§ **Saved data entries**:
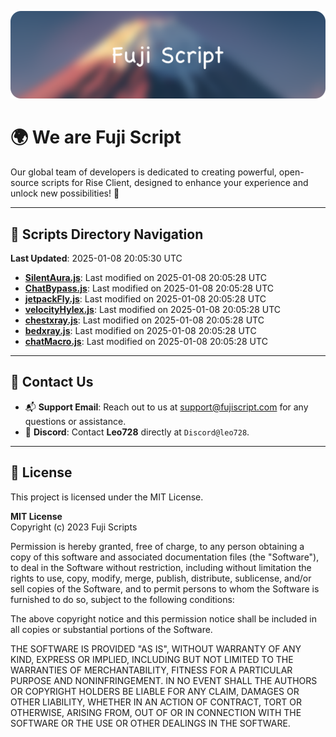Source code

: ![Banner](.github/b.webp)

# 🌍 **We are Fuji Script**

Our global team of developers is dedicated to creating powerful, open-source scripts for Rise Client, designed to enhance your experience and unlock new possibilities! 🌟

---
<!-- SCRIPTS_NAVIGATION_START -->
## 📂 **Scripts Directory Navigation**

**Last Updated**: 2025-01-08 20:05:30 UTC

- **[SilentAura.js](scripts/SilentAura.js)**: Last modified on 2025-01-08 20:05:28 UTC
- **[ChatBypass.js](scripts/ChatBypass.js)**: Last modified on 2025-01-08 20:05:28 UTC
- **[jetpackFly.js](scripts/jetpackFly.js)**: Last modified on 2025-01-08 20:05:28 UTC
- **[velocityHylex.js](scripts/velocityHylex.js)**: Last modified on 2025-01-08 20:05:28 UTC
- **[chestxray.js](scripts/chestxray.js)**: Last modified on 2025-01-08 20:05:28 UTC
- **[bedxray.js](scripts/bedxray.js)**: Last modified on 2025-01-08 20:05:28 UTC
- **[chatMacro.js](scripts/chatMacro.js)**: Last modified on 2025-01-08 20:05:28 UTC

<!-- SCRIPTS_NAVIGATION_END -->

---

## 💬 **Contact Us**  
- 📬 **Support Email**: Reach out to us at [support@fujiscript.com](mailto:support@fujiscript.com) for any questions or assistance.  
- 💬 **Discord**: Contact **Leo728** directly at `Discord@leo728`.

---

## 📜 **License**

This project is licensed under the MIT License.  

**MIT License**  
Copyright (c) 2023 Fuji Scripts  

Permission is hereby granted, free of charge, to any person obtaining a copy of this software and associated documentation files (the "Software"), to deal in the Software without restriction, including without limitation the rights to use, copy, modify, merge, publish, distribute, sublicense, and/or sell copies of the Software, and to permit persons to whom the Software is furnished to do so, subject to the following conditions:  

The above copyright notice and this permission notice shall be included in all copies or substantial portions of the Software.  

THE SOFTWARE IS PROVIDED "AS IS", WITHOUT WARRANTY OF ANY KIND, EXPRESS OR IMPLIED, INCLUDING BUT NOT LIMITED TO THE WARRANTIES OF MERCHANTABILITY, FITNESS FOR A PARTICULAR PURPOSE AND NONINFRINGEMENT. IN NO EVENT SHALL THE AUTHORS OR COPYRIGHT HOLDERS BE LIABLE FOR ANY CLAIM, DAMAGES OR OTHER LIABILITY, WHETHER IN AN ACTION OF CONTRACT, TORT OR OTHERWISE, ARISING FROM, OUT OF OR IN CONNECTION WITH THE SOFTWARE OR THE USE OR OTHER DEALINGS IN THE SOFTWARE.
==
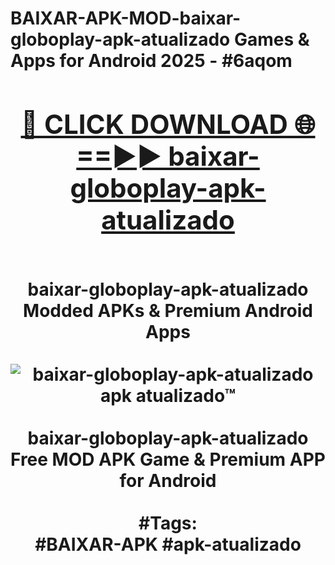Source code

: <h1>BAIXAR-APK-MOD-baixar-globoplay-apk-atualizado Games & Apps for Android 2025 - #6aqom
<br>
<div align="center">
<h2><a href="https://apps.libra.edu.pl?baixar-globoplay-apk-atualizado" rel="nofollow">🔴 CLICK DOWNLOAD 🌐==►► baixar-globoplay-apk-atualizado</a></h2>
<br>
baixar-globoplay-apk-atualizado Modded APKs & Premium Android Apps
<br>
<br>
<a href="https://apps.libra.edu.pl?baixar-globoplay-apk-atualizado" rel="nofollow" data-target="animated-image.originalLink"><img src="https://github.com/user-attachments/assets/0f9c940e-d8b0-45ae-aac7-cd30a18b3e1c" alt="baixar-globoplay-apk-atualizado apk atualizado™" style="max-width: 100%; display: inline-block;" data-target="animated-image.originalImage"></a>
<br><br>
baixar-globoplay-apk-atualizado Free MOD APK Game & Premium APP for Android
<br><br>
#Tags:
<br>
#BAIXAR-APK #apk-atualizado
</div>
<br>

§ **Task details**:
Look through the entries above and report each line where the string "href" occurs.

§ **Result for this task**:
<h2><a href="https://apps.libra.edu.pl?baixar-globoplay-apk-atualizado" rel="nofollow">🔴 CLICK DOWNLOAD 🌐==►► baixar-globoplay-apk-atualizado</a></h2>
<a href="https://apps.libra.edu.pl?baixar-globoplay-apk-atualizado" rel="nofollow" data-target="animated-image.originalLink"><img src="https://github.com/user-attachments/assets/0f9c940e-d8b0-45ae-aac7-cd30a18b3e1c" alt="baixar-globoplay-apk-atualizado apk atualizado™" style="max-width: 100%; display: inline-block;" data-target="animated-image.originalImage"></a>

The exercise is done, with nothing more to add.